Re: URLs and internationalization

Martin J. Duerst (
Thu, 26 Dec 1996 19:46:03 +0100 (MET)

Date: Thu, 26 Dec 1996 19:46:03 +0100 (MET)
From: "Martin J. Duerst" <>
To: Larry Masinter <>
Subject: Re: URLs and internationalization
In-Reply-To: <96Dec26.011608pst."2694">
Message-Id: <Pine.SUN.3.95.961226192254.245N-100000@enoshima>

Hello Larry - Many thanks for your great work.

I did not have time to analyse the resulting text with all details
(I am just in the office between two weeks of vacation and some
other urgent work, and with a heavy cold), but I am very glad to
see the changes you have made. Below are some small comments.

As for "omission", I think it can be a good idea in many cases,
but it can also be very dangerous. It lets various peoples believe
different things without becomming aware of their different
interpretations. So I hope we don't omit too much.

> I think I've managed, with only a little circumlocution, to
> reintroduce the 'octet' terminology.

Very good.

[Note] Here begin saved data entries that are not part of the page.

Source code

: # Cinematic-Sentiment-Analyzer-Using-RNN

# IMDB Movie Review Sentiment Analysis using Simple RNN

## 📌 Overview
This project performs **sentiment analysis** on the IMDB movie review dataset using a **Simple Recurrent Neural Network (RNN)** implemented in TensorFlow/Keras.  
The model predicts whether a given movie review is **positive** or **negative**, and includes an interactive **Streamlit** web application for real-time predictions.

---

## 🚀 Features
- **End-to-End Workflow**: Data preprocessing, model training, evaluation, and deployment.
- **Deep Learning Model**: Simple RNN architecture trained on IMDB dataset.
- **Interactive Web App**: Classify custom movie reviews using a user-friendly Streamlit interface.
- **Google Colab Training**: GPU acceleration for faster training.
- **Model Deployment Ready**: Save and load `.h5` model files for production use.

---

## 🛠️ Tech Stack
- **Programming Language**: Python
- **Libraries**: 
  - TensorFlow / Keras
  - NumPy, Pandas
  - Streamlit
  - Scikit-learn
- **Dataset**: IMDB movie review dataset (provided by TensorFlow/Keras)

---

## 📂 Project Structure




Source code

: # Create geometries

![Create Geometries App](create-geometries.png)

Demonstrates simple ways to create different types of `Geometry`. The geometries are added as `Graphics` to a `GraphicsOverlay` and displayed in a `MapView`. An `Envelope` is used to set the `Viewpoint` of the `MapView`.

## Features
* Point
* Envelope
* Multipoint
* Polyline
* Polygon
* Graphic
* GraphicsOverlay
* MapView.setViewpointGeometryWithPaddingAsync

Makes things much clearer.

> >    The 8-bit coded character set of the octet must be a superset of the
> >    US-ASCII coded character set, such that the US-ASCII characters have
> >    the same escaped encoding regardless of the larger octet character
> >    set.
> I dropped this entire section; I agree that there are some URL schemes
> where there is no coded character set at all.

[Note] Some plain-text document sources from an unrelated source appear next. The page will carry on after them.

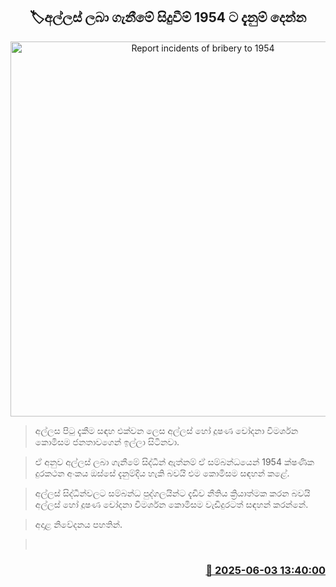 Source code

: <p align='center'><b><h2 align='center' title='Report incidents of bribery to 1954'>🏷අල්ලස් ලබා ගැනීමේ සිදුවීම් 1954 ට දැනුම් දෙන්න</h2></b></p>
<p align='center'><img src='https://helakuru.sgp1.cdn.digitaloceanspaces.com/esana/images/lib/bribery-commission.jpg' width='600' alt='Report incidents of bribery to 1954'></p>

> අල්ලස පිටු දැකීම සඳහ එක්වන ලෙස අල්ලස් හෝ දූෂණ චෝදනා විමර්ශන කොමිසම ජනතාවගෙන් ඉල්ලා සිටිනවා.

> ඒ අනුව අල්ලස් ලබා ගැනීමේ සිද්ධීන් ඇත්නම් ඒ සම්බන්ධයෙන් 1954 ක්ෂණික දුරකථන අංකය ඔස්සේ දැනුම්දිය හැකි බවයි එම කොමිසම සඳහන් කළේ.

> අල්ලස් සිද්ධීන්වලට සම්බන්ධ පුද්ගලයින්ට දැඩිව නීතිය ක්‍රිය‍ාත්මක කරන බවයි අල්ලස් හෝ දූෂණ චෝදනා විමර්ශන කොමිසම වැඩිදුරටත් සඳහන් කරන්නේ.

> අදාළ නිවේදනය පහතින්.

>  



<h3 align='right'><a href='https://www.helakuru.lk/esana/p/110651/'>📅 2025-06-03 13:40:00</a></h3>
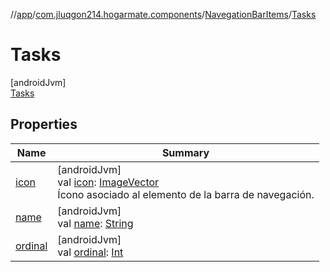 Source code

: //[app](../../../../index.md)/[com.jluqgon214.hogarmate.components](../../index.md)/[NavegationBarItems](../index.md)/[Tasks](index.md)

# Tasks

[androidJvm]\
[Tasks](index.md)

## Properties

| Name | Summary |
|---|---|
| [icon](../icon.md) | [androidJvm]<br>val [icon](../icon.md): [ImageVector](https://developer.android.com/reference/kotlin/androidx/compose/ui/graphics/vector/ImageVector.html)<br>Ícono asociado al elemento de la barra de navegación. |
| [name](../-settings/index.md#-372974862%2FProperties%2F-912451524) | [androidJvm]<br>val [name](../-settings/index.md#-372974862%2FProperties%2F-912451524): [String](https://kotlinlang.org/api/latest/jvm/stdlib/kotlin-stdlib/kotlin/-string/index.html) |
| [ordinal](../-settings/index.md#-739389684%2FProperties%2F-912451524) | [androidJvm]<br>val [ordinal](../-settings/index.md#-739389684%2FProperties%2F-912451524): [Int](https://kotlinlang.org/api/latest/jvm/stdlib/kotlin-stdlib/kotlin/-int/index.html) |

> I dropped section 6 since 'adding new URL schemes' will be a separate
> document.


> I didn't change "URL Reference" to "URL" and "URL" to something else,
> since that would be too extensive a change. I'm still willing to
> consider doing so.

Without any support from others in the group, changing terminology
is clearly too much work. As I said earlier, there is an easier way
to deal with the issue. I think the forward references you have put
in are good enough.

>   2. URL Characters and Character Escaping
> !    All URLs consist of a restricted set of characters, chosen
> !    primarily to aid transcribability and usability both in computer
> !    systems and in non-computer communications. In addition, characters
> !    used conventionally as delimiters around URLs were excluded.  The
> !    restricted set of characters consists of digits, letters, and a few
> !    graphic symbols corresponding to a subset of the graphic printable
> !    characters of the US-ASCII coded character set [11]; they are
> !    common to most of the character encodings and typing systems
> !    available to Internet users.

Small suggestion: Change "typing systems" to "input systems" or
"input facilities" or "input mechanisms".

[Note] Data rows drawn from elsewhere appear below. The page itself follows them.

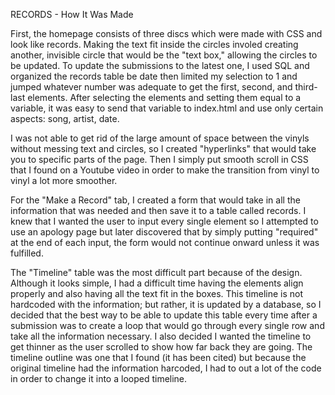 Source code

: RECORDS - How It Was Made


First, the homepage consists of three discs which were made with CSS and look like records.
Making the text fit inside the circles involed creating another, invisible circle that would be
the "text box," allowing the circles to be updated. To update the submissions to the latest
one, I used SQL and organized the records table be date then limited my selection to 1 and
jumped whatever number was adequate to get the first, second, and third-last elements. After
selecting the elements and setting them equal to a variable, it was easy to send that variable
to index.html and use only certain aspects: song, artist, date.

I was not able to get rid of the large amount of space between the vinyls without messing text and
circles, so I created "hyperlinks" that would take you to specific parts of the page. Then I simply
put smooth scroll in CSS that I found on a Youtube video in order to make the transition from vinyl
to vinyl a lot more smoother.


For the "Make a Record" tab, I created a form that would take in all the information that was needed
and then save it to a table called records. I knew that I wanted the user to input every single
element so I attempted to use an apology page but later discovered that by simply putting "required"
at the end of each input, the form would not continue onward unless it was fulfilled.

The "Timeline" table was the most difficult part because of the design. Although it looks simple, I
had a difficult time having the elements align properly and also having all the text fit in the boxes.
This timeline is not hardcoded with the information; but rather, it is updated by a database, so I
decided that the best way to be able to update this table every time after a submission was to create
a loop that would go through every single row and take all the information necessary. I also decided I
wanted the timeline to get thinner as the user scrolled to show how far back they are going. The timeline
outline was one that I found (it has been cited) but because the original timeline had the information
harcoded, I had to out a lot of the code in order to change it into a looped timeline.

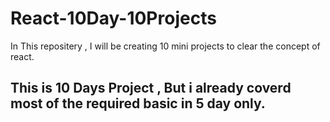 # React-10Day-10Projects

In This repositery , I will be creating 10 mini projects to clear the concept of react.

## This is 10 Days Project , But i already coverd most of the required basic in 5 day only. 
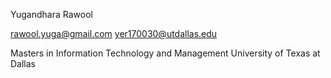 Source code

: Yugandhara Rawool

rawool.yuga@gmail.com
yer170030@utdallas.edu

Masters in Information Technology and Management University of Texas at Dallas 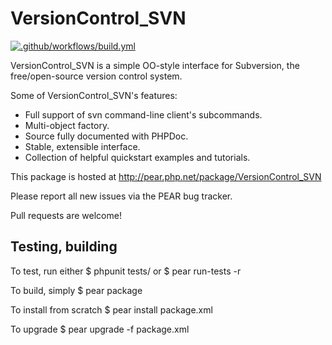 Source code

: VersionControl_SVN
==================

[![.github/workflows/build.yml](https://github.com/pear/VersionControl_SVN/actions/workflows/build.yml/badge.svg)](https://github.com/pear/VersionControl_SVN/actions/workflows/build.yml)

VersionControl_SVN is a simple OO-style interface for Subversion,
the free/open-source version control system.

Some of VersionControl_SVN's features:

* Full support of svn command-line client's subcommands.
* Multi-object factory.
* Source fully documented with PHPDoc.
* Stable, extensible interface.
* Collection of helpful quickstart examples and tutorials.

This package is hosted at http://pear.php.net/package/VersionControl_SVN

Please report all new issues via the PEAR bug tracker.

Pull requests are welcome!


Testing, building
-----------------

To test, run either
$ phpunit tests/
  or
$ pear run-tests -r

To build, simply
$ pear package

To install from scratch
$ pear install package.xml

To upgrade
$ pear upgrade -f package.xml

> ! 1.5. Characters, octets, and encodings
> ! 
> !    URLs are sequences of characters. Parts of those sequences of
> !    characters are then used to represent sequences of octets. In turn,
> !    sequences of octets are (frequently) used (with a character
> !    encoding scheme) to represent characters. This means that when
> !    dealing with URLs it's necessary to work at three levels:
> ! 
> !                      represented characters
> !                                 ^
> !                                 |
> !                                 v
> !                               octets
> !                                 ^
> !                                 |
> !                                 v
> !                          URL characters
> ! 
> !    This looks more complicated than necessary if all one is dealing
> !    with is file names in ASCII, but is necessary when dealing with the
> !    wide variety of systems in use. URL characters may represent octets
> !    directly or with escape sequences (Section 2.3). Octets may
> !    sometimes represent characters in ASCII, or in other character
> !    encodings, or sometimes be used to represent data that does not
> !    correspond to characters at all.

Very nice! Great work!

> --- 340,377 ----
>      of the URL, but this should not be done unless the URL is being used
>      in a context which does not allow the unescaped character to appear.
> ! 2.3. Escaped "Characters"
> !    Data must be escaped if it does not have a representation using an
> !    unreserved character; this includes data that does not correspond
> !    to a printable character of the US-ASCII coded character set, and
> !    also data that corresponds to characters used to delimit a URL from
> !    its context.

Looks to me as if the title could be changed to "Escaped Octets",
without '"', of cours.
>   2.3.1. Escaped Encoding
> !    An escaped character is encoded as a character triplet, consisting
> !    of the percent character "%" followed by the two hexadecimal digits
>      representing the character's octet code in an 8-bit coded character
> !    set.  For example, "%20" is the escaped encoding for the US-ASCII
> !    space character.

Probably better to use "escaped octet" again.

Happy New Year,		Martin.